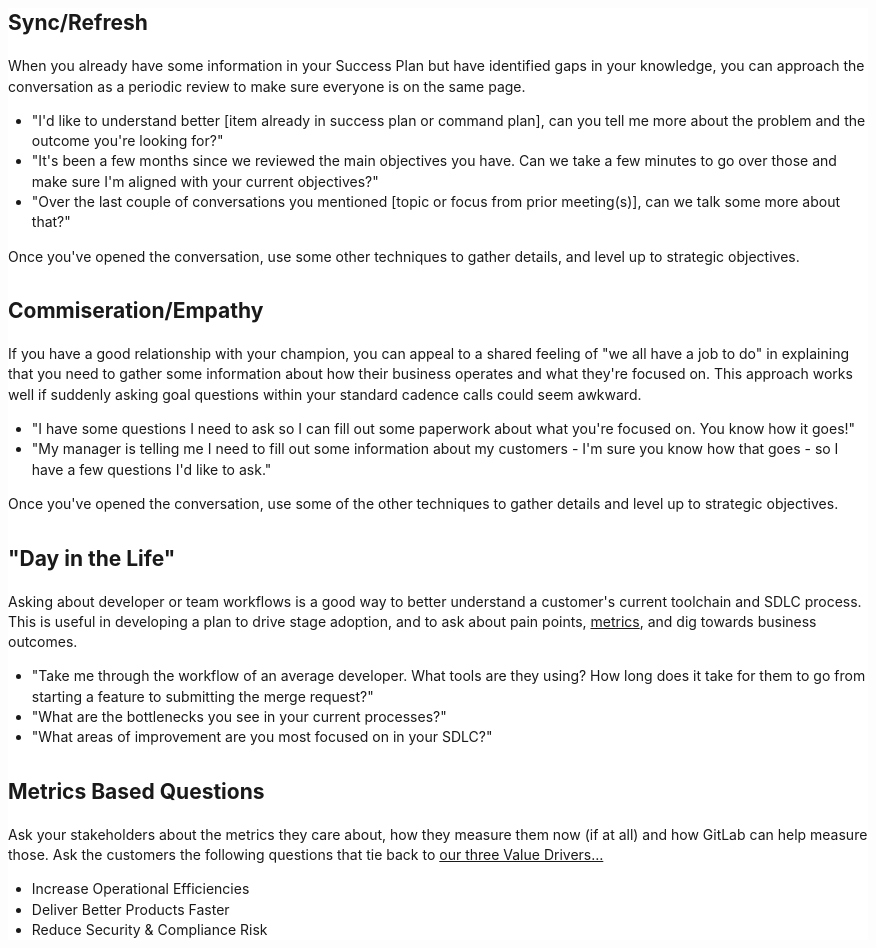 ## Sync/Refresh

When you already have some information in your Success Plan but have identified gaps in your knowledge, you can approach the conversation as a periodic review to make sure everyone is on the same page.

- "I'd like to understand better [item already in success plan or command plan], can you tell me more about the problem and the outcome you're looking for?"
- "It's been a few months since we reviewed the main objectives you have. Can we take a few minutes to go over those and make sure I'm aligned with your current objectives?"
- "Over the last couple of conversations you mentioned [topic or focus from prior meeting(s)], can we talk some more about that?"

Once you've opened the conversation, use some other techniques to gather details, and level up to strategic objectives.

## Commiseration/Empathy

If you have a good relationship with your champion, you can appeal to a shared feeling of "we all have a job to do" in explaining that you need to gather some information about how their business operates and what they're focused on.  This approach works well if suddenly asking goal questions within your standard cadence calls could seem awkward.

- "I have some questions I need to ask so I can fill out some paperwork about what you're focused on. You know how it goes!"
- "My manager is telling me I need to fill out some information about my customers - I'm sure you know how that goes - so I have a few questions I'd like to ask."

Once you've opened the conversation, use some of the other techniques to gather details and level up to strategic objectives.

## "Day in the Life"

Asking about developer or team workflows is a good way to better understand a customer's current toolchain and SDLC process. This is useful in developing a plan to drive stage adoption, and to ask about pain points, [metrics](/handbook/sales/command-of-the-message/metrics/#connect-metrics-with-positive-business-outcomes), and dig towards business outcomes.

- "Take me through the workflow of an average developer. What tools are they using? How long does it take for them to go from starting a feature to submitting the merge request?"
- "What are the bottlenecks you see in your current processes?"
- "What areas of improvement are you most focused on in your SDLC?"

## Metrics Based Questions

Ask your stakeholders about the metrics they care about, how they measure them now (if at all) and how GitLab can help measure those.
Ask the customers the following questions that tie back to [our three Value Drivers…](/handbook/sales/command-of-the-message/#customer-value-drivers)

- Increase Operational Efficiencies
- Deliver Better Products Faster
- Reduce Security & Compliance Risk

* [What you should do] Please retype the listing above word for word, skipping each picture.

* [Answer to the exercise]
 ## Sync/Refresh

When you already have some information in your Success Plan but have identified gaps in your knowledge, you can approach the conversation as a periodic review to make sure everyone is on the same page.

- "I'd like to understand better [item already in success plan or command plan], can you tell me more about the problem and the outcome you're looking for?"
- "It's been a few months since we reviewed the main objectives you have. Can we take a few minutes to go over those and make sure I'm aligned with your current objectives?"
- "Over the last couple of conversations you mentioned [topic or focus from prior meeting(s)], can we talk some more about that?"

Once you've opened the conversation, use some other techniques to gather details, and level up to strategic objectives.

## Commiseration/Empathy

If you have a good relationship with your champion, you can appeal to a shared feeling of "we all have a job to do" in explaining that you need to gather some information about how their business operates and what they're focused on.  This approach works well if suddenly asking goal questions within your standard cadence calls could seem awkward.

- "I have some questions I need to ask so I can fill out some paperwork about what you're focused on. You know how it goes!"
- "My manager is telling me I need to fill out some information about my customers - I'm sure you know how that goes - so I have a few questions I'd like to ask."

Once you've opened the conversation, use some of the other techniques to gather details and level up to strategic objectives.

## "Day in the Life"

Asking about developer or team workflows is a good way to better understand a customer's current toolchain and SDLC process. This is useful in developing a plan to drive stage adoption, and to ask about pain points, [metrics](/handbook/sales/command-of-the-message/metrics/#connect-metrics-with-positive-business-outcomes), and dig towards business outcomes.

- "Take me through the workflow of an average developer. What tools are they using? How long does it take for them to go from starting a feature to submitting the merge request?"
- "What are the bottlenecks you see in your current processes?"
- "What areas of improvement are you most focused on in your SDLC?"

## Metrics Based Questions

Ask your stakeholders about the metrics they care about, how they measure them now (if at all) and how GitLab can help measure those.
Ask the customers the following questions that tie back to [our three Value Drivers…](/handbook/sales/command-of-the-message/#customer-value-drivers)

- Increase Operational Efficiencies
- Deliver Better Products Faster
- Reduce Security & Compliance Risk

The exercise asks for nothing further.